Эмерсон Талли потер подбородок, а потом сказал вполголоса:
— Теперь у меня работы невпроворот.
— Какой работы?
— Переписывать заново.
— Я не согласен, но потом мы об этом поговорим. Как ты нашел труппу?
— Некоторые мне очень понравились — может быть, даже слишком. По-моему, они все очень хороши.
— Есть хоть один, который… совсем не то?
— Нет. Мне они нравятся.
— Теперь ты, Оскар, — сказал Майк.
— Я музыкант, но вот что я вам скажу: никогда со сцены театра не слышал я ничего, что доставило бы мне большее удовольствие.
— А с музыкой это хорошо компонуется?
— Мне кажется — да. Мне даже кажется, что мы можем использовать ее всю — но, в конце концов, босс здесь ты, Майк.
— Я не хочу быть боссом. Прошу всех помнить: сейчас мы начинаем придавать пьесе тот вид, который она, по нашему мнению, должна иметь, так что, пожалуйста, говорите. Говорите обо всем, что вам не понравилось, обо всем, что показалось неправильным, короче — обо всем. Оскар, что ты скажешь о голосах как таковых?
— Все голоса разные, Майк, и я считаю, что им следует быть разными. Это случайность?
— Не совсем, — ответил Майк. — А что ты скажешь о разных манерах речи: не различаются ли они немножко больше, чем нужно? Я хочу сказать — в музыкальном смысле.

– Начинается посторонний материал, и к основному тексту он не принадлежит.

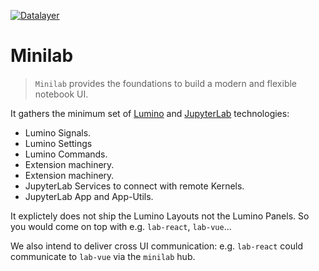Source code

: [![Datalayer](https://raw.githubusercontent.com/datalayer/datalayer/main/res/logo/datalayer-25.svg?sanitize=true)](https://datalayer.io)

# Minilab

> `Minilab` provides the foundations to build a modern and flexible notebook UI.

It gathers the minimum set of [Lumino](https://github.com/jupyterlab/jupyterlab) and [JupyterLab](https://github.com/jupyterlab/jupyterlab) technologies:

- Lumino Signals.
- Lumino Settings
- Lumino Commands.
- Extension machinery.
- Extension machinery.
- JupyterLab Services to connect with remote Kernels.
- JupyterLab App and App-Utils.

It explictely does not ship the Lumino Layouts not the Lumino Panels. So you would come on top with e.g. `lab-react`, `lab-vue`...

We also intend to deliver cross UI communication: e.g. `lab-react` could communicate to `lab-vue` via the `minilab` hub.
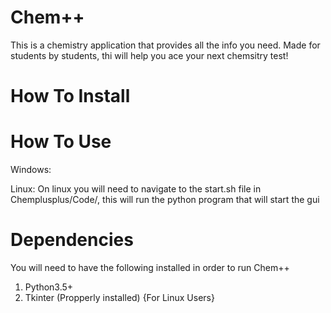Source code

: # Chem++
This is a chemistry application that provides all the info you need. Made for students by students, thi will help you ace your next chemsitry test!

# How To Install

# How To Use
Windows:

Linux:
On linux you will need to navigate to the start.sh file in Chemplusplus/Code/, this will run the python program that will start the gui 

# Dependencies
You will need to have the following installed in order to run Chem++
1. Python3.5+
2. Tkinter (Propperly installed) {For Linux Users}
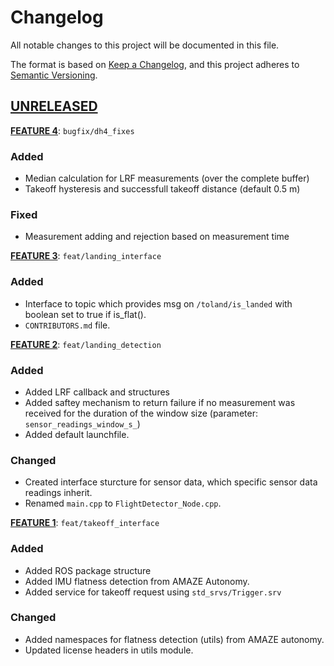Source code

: # Changelog
All notable changes to this project will be documented in this file.

The format is based on [Keep a Changelog](https://keepachangelog.com/en/1.0.0/),
and this project adheres to [Semantic Versioning](https://semver.org/spec/v2.0.0.html).

## [UNRELEASED]
**[FEATURE 4]**: `bugfix/dh4_fixes`
### Added
- Median calculation for LRF measurements (over the complete buffer)
- Takeoff hysteresis and successfull takeoff distance (default 0.5 m)

### Fixed
- Measurement adding and rejection based on measurement time


**[FEATURE 3]**: `feat/landing_interface`
### Added
- Interface to topic which provides msg on `/toland/is_landed` with boolean set to true if is_flat().
- `CONTRIBUTORS.md` file.

**[FEATURE 2]**: `feat/landing_detection`
### Added
- Added LRF callback and structures
- Added saftey mechanism to return failure if no measurement was received for the duration of the window size
(parameter: `sensor_readings_window_s_`)
- Added default launchfile.

### Changed
- Created interface sturcture for sensor data, which specific sensor data readings inherit.
- Renamed `main.cpp` to `FlightDetector_Node.cpp`.

**[FEATURE 1]**: `feat/takeoff_interface`
### Added
- Added ROS package structure
- Added IMU flatness detection from AMAZE Autonomy.
- Added service for takeoff request using `std_srvs/Trigger.srv`

### Changed
- Added namespaces for flatness detection (utils) from AMAZE autonomy.
- Updated license headers in utils module.

[Feature 4]: https://gitlab.aau.at/aau-cns/ros_pkgs/toland_flight/-/tree/0f58d100
[Feature 3]: https://gitlab.aau.at/aau-cns/ros_pkgs/toland_flight/-/tree/6d04815b
[Feature 2]: https://gitlab.aau.at/aau-cns/ros_pkgs/toland_flight/-/tree/68994fe4
[Feature 1]: https://gitlab.aau.at/aau-cns/ros_pkgs/toland_flight/-/tree/07ee025c
[Unreleased]: https://gitlab.aau.at/aau-cns/ros_pkgs/toland_flight/-/compare/develop...main
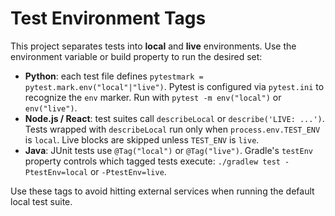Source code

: # Test Environment Tags

This project separates tests into **local** and **live** environments. Use the environment variable or build property to run the desired set:

- **Python**: each test file defines `pytestmark = pytest.mark.env("local"|"live")`. Pytest is configured via `pytest.ini` to recognize the `env` marker. Run with `pytest -m env("local")` or `env("live")`.
- **Node.js / React**: test suites call `describeLocal` or `describe('LIVE: ...')`. Tests wrapped with `describeLocal` run only when `process.env.TEST_ENV` is `local`. Live blocks are skipped unless `TEST_ENV` is `live`.
- **Java**: JUnit tests use `@Tag("local")` or `@Tag("live")`. Gradle's `testEnv` property controls which tagged tests execute: `./gradlew test -PtestEnv=local` or `-PtestEnv=live`.

Use these tags to avoid hitting external services when running the default local test suite.
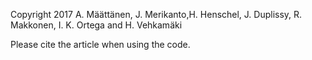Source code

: 
Copyright 2017 A. Määttänen, J. Merikanto,H. Henschel, J. Duplissy, R. Makkonen, I. K. Ortega and H. Vehkamäki

Please cite the article when using the code.

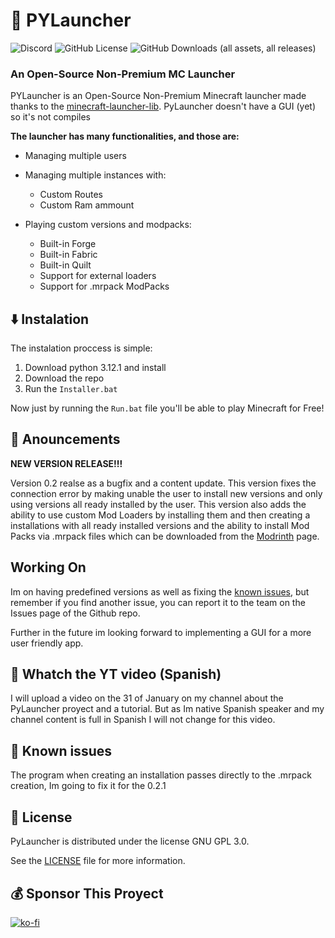 # :snake: **PYLauncher**

![Discord](https://img.shields.io/discord/1192947887265554622?style=plastic&logo=discord&logoColor=5865F2&label=Discord&color=5865F2) ![GitHub License](https://img.shields.io/github/license/Dtar380/PyLauncher?style=plastic&color=0ae63d) ![GitHub Downloads (all assets, all releases)](https://img.shields.io/github/downloads/Dtar380/PyLauncher/total?style=plastic&label=Downloads&color=0ae63d)

### **An Open-Source Non-Premium MC Launcher**

PYLauncher is an Open-Source Non-Premium Minecraft launcher made thanks to
the [minecraft-launcher-lib](https://minecraft-launcher-lib.readthedocs.io/en/stable/tutorial/getting_started.html).
PyLauncher doesn't have a GUI (yet) so it's not compiles

**The launcher has many functionalities, and those are:**

* Managing multiple users
* Managing multiple instances with:

  * Custom Routes
  * Custom Ram ammount
* Playing custom versions and modpacks:

  * Built-in Forge
  * Built-in Fabric
  * Built-in Quilt
  * Support for external loaders
  * Support for .mrpack ModPacks

## :arrow_down: Instalation

The instalation proccess is simple:

1. Download python 3.12.1 and install
2. Download the repo
3. Run the `Installer.bat`

Now just by running the `Run.bat` file you'll be able to play Minecraft for Free!

## :loudspeaker: Anouncements

**NEW VERSION RELEASE!!!**

Version 0.2 realse as a bugfix and a content update.
This version fixes the connection error by making unable the user to install new versions and only using versions all ready installed by the user. This version also adds the ability to use custom Mod Loaders by installing them and then creating a installations with all ready installed versions and the ability to install Mod Packs via .mrpack files which can be downloaded from the [Modrinth](https://modrinth.com) page.

## Working On

Im on having predefined versions as well as fixing the [known issues](#-:open_file_folder:-Known-issues), but remember if you find another issue, you can report it to the team on the Issues page of the Github repo.

Further in the future im looking forward to implementing a GUI for a more user friendly app.

## :vhs: Whatch the YT video (Spanish)

I will upload a video on the 31 of January on my channel about the PyLauncher proyect and a tutorial. But as Im native Spanish speaker and my channel content is full in Spanish I will not change for this video.

## :open_file_folder: Known issues

The program when creating an installation passes directly to the .mrpack creation, Im going to fix it for the 0.2.1

## :scroll: License

PyLauncher is distributed under the license GNU GPL 3.0.

See the [LICENSE](LICENSE) file for more information.

## :moneybag: Sponsor This Proyect

[![ko-fi](https://ko-fi.com/img/githubbutton_sm.svg)](https://ko-fi.com/H2H4TBMEZ)
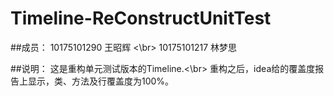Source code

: # Timeline-ReConstructUnitTest

##成员：
10175101290 王昭辉 <\br>
10175101217 林梦思

##说明：
这是重构单元测试版本的Timeline.<\br>
重构之后，idea给的覆盖度报告上显示，类、方法及行覆盖度为100%。
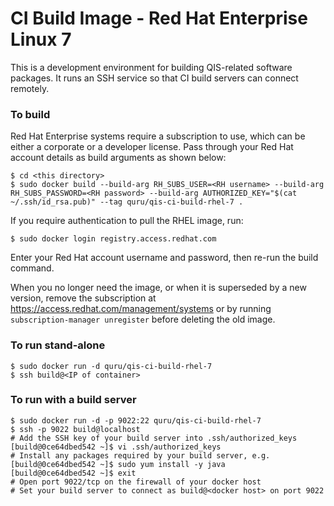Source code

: # CI Build Image - Red Hat Enterprise Linux 7

This is a development environment for building QIS-related software packages.
It runs an SSH service so that CI build servers can connect remotely.

### To build

Red Hat Enterprise systems require a subscription to use, which can be either
a corporate or a developer license. Pass through your Red Hat account details
as build arguments as shown below:

    $ cd <this directory>
    $ sudo docker build --build-arg RH_SUBS_USER=<RH username> --build-arg RH_SUBS_PASSWORD=<RH password> --build-arg AUTHORIZED_KEY="$(cat ~/.ssh/id_rsa.pub)" --tag quru/qis-ci-build-rhel-7 .

If you require authentication to pull the RHEL image, run:

	$ sudo docker login registry.access.redhat.com

Enter your Red Hat account username and password, then re-run the build command.

When you no longer need the image, or when it is superseded by a new version,
remove the subscription at https://access.redhat.com/management/systems or
by running `subscription-manager unregister` before deleting the old image.

### To run stand-alone

    $ sudo docker run -d quru/qis-ci-build-rhel-7
    $ ssh build@<IP of container>

### To run with a build server

    $ sudo docker run -d -p 9022:22 quru/qis-ci-build-rhel-7
    $ ssh -p 9022 build@localhost
    # Add the SSH key of your build server into .ssh/authorized_keys
    [build@0ce64dbed542 ~]$ vi .ssh/authorized_keys
    # Install any packages required by your build server, e.g.
    [build@0ce64dbed542 ~]$ sudo yum install -y java
    [build@0ce64dbed542 ~]$ exit
    # Open port 9022/tcp on the firewall of your docker host
    # Set your build server to connect as build@<docker host> on port 9022
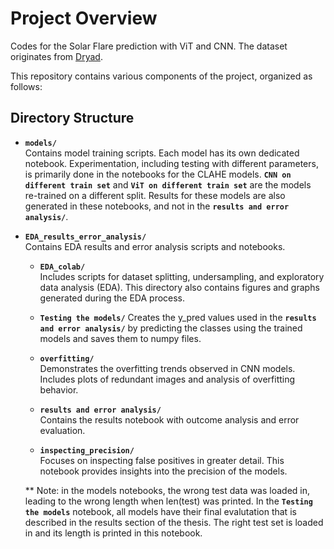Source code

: # Project Overview

Codes for the Solar Flare prediction with ViT and CNN. The dataset originates from [Dryad](https://datadryad.org/stash/dataset/doi:10.5061/dryad.jq2bvq898).

This repository contains various components of the project, organized as follows:

## Directory Structure

- **`models/`**  
  Contains model training scripts. Each model has its own dedicated notebook. Experimentation, including testing with different parameters, is primarily done in the notebooks for the CLAHE models. **`CNN on different train set`** and **`ViT on different train set`** are the models re-trained on a different split. Results for these models are also generated in these notebooks, and not in the **`results and error analysis/`**. 

- **`EDA_results_error_analysis/`**  
  Contains EDA results and error analysis scripts and notebooks.

  - **`EDA_colab/`**  
    Includes scripts for dataset splitting, undersampling, and exploratory data analysis (EDA). This directory also contains figures and graphs generated during the EDA process.

  - **`Testing the models/`**
    Creates the y_pred values used in the **`results and error analysis/`** by predicting the classes using the trained models and saves them to numpy files. 

  - **`overfitting/`**  
    Demonstrates the overfitting trends observed in CNN models. Includes plots of redundant images and analysis of overfitting behavior.

  - **`results and error analysis/`**  
    Contains the results notebook with outcome analysis and error evaluation.

  - **`inspecting_precision/`**  
    Focuses on inspecting false positives in greater detail. This notebook provides insights into the precision of the models.



   ** Note: in the models notebooks, the wrong test data was loaded in, leading to the wrong length when len(test) was printed. In the **`Testing the models`** notebook, all models have their final evalutation that is described in the results section of the thesis. The right test set is loaded in and its length is printed in this notebook.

— Нет. Мне нравится все так, как есть.
— Есть еще какие-нибудь предложения?
— Есть еще одно. Когда они будут читать снова, не могли бы они стоять? Я хочу сказать… они видятся мне танцорами.
— Через минуту мы к этому вернемся. Кэйт?
— Что ты ожидаешь услышать от меня, Майк?
— Что? То, что у тебя на уме — а там, я знаю, немало всякого. Мы тебя слушаем.
— Эмерсону придется много потрудиться, но не в смысле переписки заново. По-моему, не надо менять ни слова. Знаете, Эмерсон, я работала со многими драматургами, и когда слова вроде бы не производят должного впечатления, то первое, что приходит им в голову, так это что слова и виноваты, и иногда так оно и есть — но только не в этом случае. Вам придется поработать с актерами.
— Кто из них тебе не нравится, Кэйт? — спросил Майк.
— Этого я не могу сказать ни об одном из них. Скажу даже, что, по-моему, ты подобрал очень удачную труппу, но не забывай, что в Нью-Йорке нет настоящего театра и нет настоящих актеров, есть только честолюбивые люди — а это совсем другое. Эмерсону предстоит за каких-нибудь две недели превратить семерых милых, но честолюбивых людей в настоящих актеров.
— С твоей помощью, думаю, это все же возможно.
— Надеюсь, — ответила Кэйт. — Конечно, пьеса — это девочка и ее мать, но если остальные не сыграют своих ролей смело, с выдумкой и, более того, талантливо — пьесы не получится.